Check every line of the data below for the string "browser", and copy the ones that hold it.

Dataset items
====
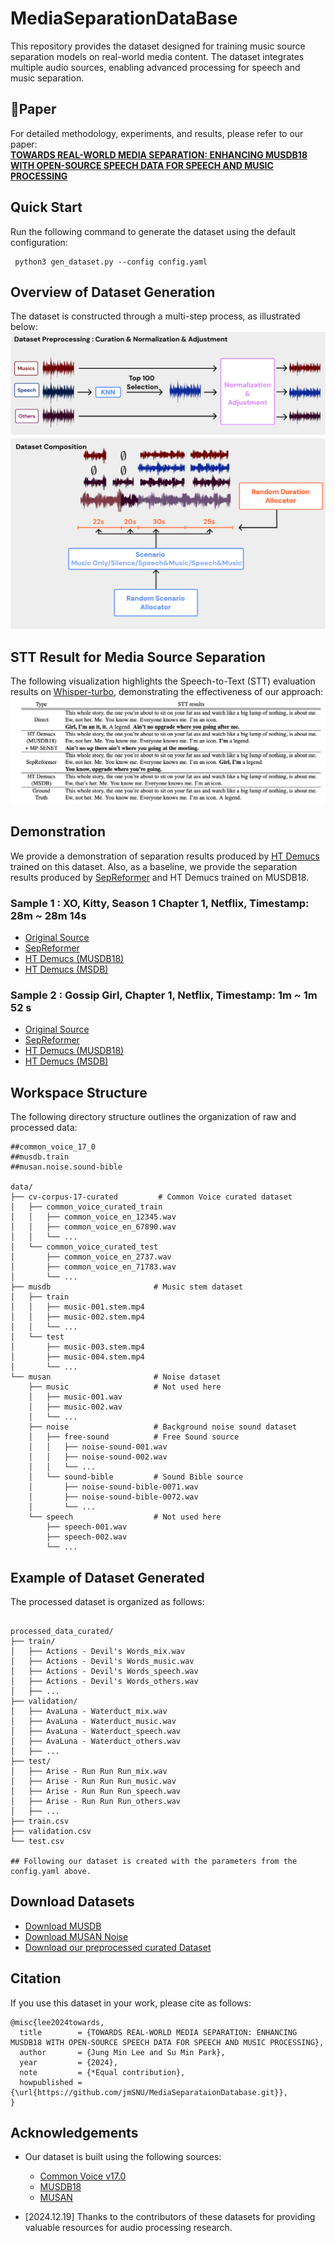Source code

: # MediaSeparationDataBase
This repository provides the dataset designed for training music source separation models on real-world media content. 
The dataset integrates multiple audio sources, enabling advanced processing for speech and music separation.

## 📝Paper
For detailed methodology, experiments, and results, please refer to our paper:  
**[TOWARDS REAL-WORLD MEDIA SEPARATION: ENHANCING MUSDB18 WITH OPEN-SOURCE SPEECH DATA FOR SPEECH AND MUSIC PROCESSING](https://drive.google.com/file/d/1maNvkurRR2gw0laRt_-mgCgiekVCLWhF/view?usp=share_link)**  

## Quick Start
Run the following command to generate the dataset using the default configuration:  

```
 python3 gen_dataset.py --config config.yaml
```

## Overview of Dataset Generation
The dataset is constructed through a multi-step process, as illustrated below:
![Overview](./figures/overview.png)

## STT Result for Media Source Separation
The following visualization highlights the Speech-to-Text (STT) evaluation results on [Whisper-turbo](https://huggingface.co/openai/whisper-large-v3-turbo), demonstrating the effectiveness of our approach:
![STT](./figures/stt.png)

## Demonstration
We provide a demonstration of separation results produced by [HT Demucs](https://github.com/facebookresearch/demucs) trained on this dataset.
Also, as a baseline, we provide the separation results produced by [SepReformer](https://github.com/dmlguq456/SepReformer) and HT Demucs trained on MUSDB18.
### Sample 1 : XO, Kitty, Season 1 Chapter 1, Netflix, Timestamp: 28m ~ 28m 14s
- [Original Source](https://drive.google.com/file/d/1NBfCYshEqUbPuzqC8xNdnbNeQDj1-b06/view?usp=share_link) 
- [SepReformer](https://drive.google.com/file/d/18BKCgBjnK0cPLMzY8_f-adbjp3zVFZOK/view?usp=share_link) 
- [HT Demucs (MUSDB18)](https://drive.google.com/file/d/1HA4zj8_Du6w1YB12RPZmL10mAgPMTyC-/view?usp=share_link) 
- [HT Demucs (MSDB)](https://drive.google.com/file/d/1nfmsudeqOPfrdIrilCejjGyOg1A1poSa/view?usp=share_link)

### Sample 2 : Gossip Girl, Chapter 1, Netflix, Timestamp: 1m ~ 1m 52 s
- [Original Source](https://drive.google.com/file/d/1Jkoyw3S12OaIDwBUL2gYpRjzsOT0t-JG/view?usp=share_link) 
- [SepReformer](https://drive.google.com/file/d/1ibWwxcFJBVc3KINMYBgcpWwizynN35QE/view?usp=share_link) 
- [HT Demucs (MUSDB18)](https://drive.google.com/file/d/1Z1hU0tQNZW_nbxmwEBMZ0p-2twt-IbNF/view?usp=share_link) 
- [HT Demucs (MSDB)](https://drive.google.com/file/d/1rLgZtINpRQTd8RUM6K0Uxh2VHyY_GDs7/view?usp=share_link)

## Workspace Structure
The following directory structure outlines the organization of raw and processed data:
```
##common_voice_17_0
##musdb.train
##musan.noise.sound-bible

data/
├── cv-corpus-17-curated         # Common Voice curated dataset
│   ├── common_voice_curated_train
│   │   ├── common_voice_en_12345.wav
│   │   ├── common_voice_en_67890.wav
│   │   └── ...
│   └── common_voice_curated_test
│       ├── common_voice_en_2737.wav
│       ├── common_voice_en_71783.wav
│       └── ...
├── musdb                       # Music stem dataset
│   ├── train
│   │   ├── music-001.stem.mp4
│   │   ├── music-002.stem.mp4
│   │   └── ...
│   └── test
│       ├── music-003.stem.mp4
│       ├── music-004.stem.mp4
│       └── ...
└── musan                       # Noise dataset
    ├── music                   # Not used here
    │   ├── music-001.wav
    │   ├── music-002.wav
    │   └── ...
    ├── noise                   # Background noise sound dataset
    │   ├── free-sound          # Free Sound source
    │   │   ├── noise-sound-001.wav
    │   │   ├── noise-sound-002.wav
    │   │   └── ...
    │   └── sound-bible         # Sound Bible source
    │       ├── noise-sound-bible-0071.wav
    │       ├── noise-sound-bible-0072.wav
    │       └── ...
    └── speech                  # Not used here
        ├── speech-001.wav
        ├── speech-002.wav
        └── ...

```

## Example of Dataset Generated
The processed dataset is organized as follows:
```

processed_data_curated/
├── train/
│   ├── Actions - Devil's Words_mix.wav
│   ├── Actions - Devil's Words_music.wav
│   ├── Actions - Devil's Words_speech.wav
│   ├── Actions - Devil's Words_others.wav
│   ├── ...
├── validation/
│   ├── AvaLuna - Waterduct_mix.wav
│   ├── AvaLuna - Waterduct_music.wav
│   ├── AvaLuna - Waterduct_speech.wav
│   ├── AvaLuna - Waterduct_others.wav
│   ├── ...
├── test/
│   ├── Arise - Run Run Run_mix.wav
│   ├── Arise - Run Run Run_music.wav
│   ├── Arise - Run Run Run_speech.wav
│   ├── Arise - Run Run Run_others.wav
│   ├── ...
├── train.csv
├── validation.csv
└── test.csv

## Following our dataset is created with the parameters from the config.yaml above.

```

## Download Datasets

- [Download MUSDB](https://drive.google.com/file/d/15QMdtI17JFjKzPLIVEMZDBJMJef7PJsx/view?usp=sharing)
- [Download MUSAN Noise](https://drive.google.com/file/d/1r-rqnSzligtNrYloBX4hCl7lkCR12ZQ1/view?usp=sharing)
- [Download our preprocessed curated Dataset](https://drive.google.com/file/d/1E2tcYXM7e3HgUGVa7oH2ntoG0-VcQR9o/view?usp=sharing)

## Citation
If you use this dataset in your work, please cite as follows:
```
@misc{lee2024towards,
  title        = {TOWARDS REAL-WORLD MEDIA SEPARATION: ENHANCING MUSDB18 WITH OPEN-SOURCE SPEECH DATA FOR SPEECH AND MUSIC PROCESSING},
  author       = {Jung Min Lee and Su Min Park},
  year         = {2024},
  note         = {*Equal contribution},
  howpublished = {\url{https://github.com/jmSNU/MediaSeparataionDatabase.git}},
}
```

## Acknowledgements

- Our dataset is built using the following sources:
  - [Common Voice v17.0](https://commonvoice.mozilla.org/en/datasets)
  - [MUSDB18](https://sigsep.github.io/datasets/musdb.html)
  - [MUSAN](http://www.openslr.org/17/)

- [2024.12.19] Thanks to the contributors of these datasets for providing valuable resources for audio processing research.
====
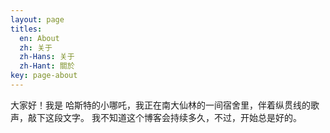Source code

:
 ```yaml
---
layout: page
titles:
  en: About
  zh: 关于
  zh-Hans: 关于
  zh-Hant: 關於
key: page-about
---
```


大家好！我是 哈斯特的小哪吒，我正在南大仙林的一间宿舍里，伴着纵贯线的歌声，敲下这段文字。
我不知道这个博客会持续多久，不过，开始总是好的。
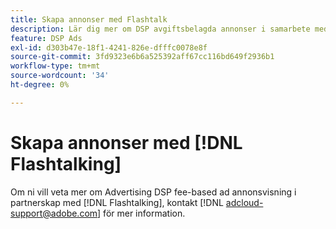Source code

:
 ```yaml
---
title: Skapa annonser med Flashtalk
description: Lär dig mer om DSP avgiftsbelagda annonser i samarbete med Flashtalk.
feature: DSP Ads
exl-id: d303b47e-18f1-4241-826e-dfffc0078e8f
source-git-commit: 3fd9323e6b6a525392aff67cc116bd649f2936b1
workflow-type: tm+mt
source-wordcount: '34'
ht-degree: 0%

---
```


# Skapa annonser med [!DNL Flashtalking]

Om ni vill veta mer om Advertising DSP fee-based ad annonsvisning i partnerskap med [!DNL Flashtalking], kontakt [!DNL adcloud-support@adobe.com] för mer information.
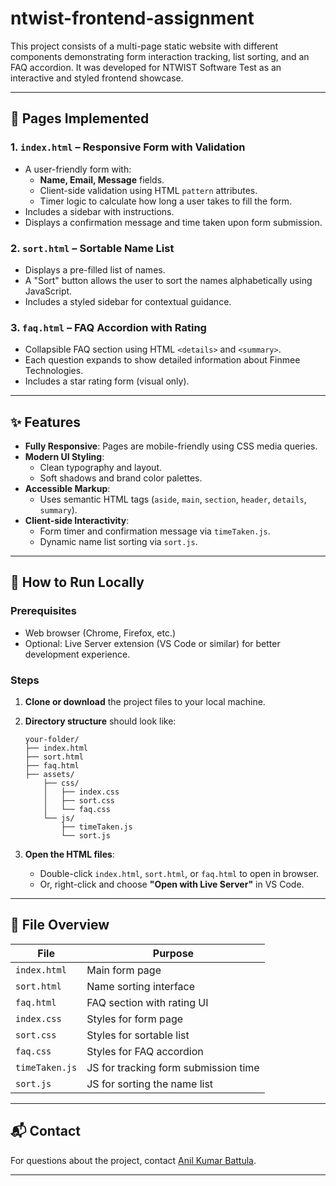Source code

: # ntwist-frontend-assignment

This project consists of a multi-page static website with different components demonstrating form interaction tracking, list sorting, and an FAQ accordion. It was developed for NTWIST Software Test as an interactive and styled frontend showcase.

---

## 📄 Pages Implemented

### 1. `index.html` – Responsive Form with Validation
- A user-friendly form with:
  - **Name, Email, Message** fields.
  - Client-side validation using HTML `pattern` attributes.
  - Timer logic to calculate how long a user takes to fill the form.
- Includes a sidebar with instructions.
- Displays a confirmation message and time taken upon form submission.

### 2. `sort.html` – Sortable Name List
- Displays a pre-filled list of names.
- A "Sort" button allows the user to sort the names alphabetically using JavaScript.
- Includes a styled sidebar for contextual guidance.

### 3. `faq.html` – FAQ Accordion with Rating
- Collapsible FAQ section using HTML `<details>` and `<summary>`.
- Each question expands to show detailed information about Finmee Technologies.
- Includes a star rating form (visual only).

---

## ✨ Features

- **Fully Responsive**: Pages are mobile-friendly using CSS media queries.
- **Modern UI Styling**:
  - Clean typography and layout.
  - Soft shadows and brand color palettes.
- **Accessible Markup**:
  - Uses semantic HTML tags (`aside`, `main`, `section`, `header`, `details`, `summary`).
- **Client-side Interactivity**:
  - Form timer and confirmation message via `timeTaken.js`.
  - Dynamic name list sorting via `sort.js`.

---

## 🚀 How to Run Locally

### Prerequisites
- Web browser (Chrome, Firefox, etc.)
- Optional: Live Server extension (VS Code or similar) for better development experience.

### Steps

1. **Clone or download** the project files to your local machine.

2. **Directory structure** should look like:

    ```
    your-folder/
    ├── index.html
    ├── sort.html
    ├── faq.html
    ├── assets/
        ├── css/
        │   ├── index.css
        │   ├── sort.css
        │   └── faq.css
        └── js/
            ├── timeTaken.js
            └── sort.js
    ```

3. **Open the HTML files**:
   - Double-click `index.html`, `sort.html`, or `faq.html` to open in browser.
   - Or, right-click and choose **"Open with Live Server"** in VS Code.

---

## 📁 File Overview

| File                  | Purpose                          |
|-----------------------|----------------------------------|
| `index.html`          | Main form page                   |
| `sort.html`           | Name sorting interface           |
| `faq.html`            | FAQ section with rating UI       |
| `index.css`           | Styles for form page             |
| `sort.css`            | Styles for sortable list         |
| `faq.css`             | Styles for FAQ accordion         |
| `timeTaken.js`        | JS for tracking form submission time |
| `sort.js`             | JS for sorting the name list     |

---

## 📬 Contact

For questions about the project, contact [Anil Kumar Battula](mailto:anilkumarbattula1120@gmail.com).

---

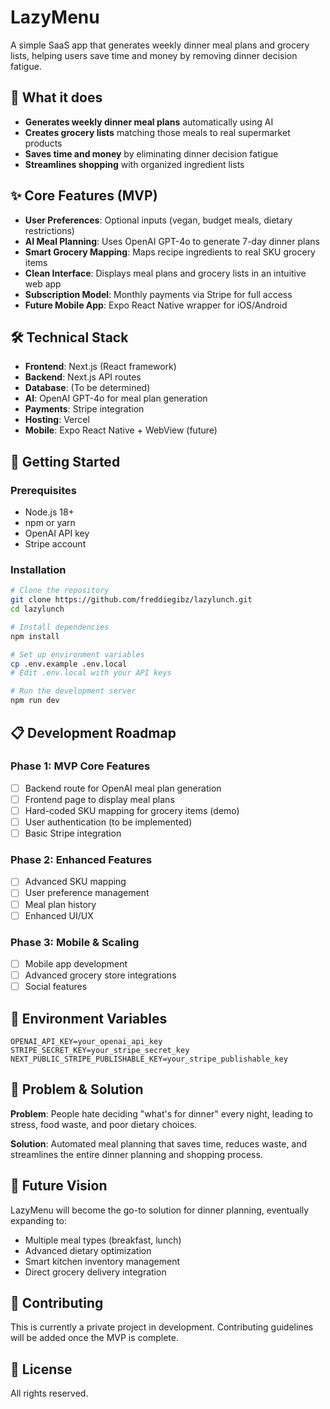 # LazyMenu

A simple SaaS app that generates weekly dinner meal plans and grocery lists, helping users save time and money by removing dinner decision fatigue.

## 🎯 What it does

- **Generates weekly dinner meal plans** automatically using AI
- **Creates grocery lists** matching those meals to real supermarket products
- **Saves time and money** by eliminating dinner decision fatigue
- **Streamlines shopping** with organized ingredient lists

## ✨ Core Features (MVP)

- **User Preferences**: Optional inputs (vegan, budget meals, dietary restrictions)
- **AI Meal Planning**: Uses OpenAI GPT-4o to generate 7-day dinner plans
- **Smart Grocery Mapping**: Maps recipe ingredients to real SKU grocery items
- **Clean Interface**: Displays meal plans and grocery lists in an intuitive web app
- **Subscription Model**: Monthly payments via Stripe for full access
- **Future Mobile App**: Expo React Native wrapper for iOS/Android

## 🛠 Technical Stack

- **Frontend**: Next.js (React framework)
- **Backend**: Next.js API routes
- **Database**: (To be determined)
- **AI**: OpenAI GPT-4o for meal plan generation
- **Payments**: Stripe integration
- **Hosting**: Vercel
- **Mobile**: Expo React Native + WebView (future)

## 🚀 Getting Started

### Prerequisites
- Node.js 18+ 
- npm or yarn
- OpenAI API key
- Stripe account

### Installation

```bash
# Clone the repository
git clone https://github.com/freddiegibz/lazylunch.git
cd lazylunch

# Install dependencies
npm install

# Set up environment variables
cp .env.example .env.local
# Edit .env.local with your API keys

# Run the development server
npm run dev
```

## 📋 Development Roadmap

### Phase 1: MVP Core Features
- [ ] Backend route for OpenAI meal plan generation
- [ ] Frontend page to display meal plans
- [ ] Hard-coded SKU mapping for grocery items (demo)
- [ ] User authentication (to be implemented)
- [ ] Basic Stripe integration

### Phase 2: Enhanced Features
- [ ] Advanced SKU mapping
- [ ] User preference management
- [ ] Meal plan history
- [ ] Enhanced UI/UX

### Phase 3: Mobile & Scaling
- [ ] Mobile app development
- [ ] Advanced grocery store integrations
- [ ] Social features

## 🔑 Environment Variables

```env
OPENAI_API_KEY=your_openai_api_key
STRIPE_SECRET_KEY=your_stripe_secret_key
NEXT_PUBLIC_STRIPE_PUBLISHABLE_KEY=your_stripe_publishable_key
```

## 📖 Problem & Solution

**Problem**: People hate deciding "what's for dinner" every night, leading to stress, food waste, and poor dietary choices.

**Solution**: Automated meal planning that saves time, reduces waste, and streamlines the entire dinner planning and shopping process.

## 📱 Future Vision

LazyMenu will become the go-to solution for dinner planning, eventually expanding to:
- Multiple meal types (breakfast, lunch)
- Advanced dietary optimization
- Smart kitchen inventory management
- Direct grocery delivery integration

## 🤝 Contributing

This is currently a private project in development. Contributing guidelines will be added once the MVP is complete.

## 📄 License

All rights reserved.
====
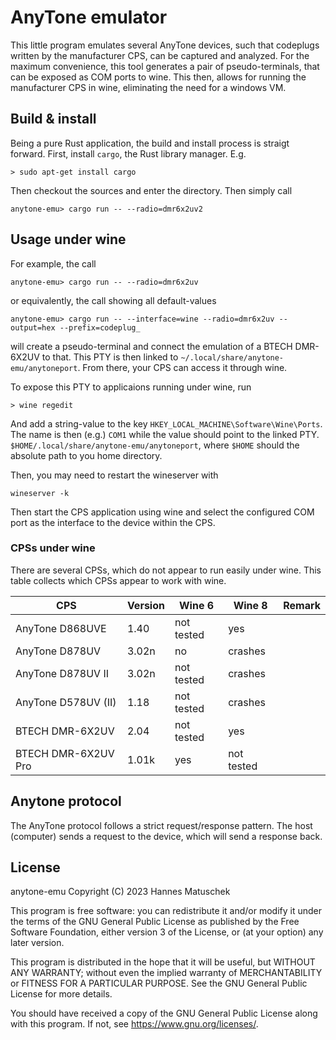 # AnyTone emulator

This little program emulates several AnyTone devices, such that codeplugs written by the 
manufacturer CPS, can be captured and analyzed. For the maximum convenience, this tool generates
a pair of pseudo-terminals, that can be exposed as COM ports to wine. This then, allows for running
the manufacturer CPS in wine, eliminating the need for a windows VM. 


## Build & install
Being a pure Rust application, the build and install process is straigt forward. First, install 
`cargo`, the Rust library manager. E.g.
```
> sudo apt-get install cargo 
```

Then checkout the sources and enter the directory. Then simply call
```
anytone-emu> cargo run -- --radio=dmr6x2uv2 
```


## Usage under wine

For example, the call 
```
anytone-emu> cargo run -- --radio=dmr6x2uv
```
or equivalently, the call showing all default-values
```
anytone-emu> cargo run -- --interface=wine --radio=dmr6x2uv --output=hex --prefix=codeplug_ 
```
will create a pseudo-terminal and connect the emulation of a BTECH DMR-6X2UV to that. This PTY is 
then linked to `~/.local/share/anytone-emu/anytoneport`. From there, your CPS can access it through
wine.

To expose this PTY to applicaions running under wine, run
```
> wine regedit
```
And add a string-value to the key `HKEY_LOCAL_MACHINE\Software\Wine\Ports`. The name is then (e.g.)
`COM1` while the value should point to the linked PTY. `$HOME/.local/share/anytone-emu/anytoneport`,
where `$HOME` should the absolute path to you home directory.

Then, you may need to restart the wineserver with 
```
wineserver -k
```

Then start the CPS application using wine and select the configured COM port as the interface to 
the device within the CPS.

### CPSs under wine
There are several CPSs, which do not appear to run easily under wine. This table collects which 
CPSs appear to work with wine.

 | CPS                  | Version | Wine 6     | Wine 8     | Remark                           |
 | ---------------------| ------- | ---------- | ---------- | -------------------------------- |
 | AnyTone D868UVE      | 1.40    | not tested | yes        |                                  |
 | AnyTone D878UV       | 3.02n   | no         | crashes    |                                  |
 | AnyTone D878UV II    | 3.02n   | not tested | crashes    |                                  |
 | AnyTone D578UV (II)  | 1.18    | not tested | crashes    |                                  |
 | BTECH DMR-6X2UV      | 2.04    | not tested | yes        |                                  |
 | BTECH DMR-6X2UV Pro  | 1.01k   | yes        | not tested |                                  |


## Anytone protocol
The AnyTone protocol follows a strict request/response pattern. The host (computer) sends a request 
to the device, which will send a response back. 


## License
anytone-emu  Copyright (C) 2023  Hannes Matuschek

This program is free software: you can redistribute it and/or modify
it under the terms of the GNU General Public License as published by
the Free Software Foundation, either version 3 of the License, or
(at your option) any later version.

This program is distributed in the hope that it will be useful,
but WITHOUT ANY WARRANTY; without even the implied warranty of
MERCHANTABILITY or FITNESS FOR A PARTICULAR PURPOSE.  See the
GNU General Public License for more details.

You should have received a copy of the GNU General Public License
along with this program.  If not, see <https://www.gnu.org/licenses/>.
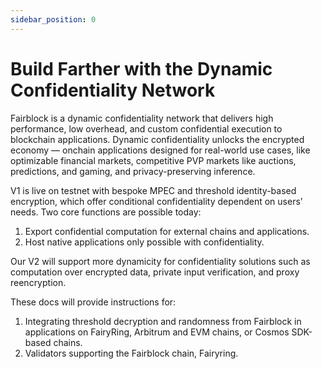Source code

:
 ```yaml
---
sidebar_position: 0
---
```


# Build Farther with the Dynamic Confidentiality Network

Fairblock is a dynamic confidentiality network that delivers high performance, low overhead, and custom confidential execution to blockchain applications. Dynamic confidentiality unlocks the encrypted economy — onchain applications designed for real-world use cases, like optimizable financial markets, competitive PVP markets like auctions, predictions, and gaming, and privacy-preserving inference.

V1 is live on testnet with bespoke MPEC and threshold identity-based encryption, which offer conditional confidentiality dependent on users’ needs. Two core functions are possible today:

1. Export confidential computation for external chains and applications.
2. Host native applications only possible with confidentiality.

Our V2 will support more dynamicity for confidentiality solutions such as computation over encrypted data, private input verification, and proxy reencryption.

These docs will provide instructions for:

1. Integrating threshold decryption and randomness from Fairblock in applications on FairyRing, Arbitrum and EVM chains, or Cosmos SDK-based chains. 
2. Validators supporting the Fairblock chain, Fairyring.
====
Exercise response:
- Web browser (Chrome, Firefox, etc.)
   - Double-click `index.html`, `sort.html`, or `faq.html` to open in browser.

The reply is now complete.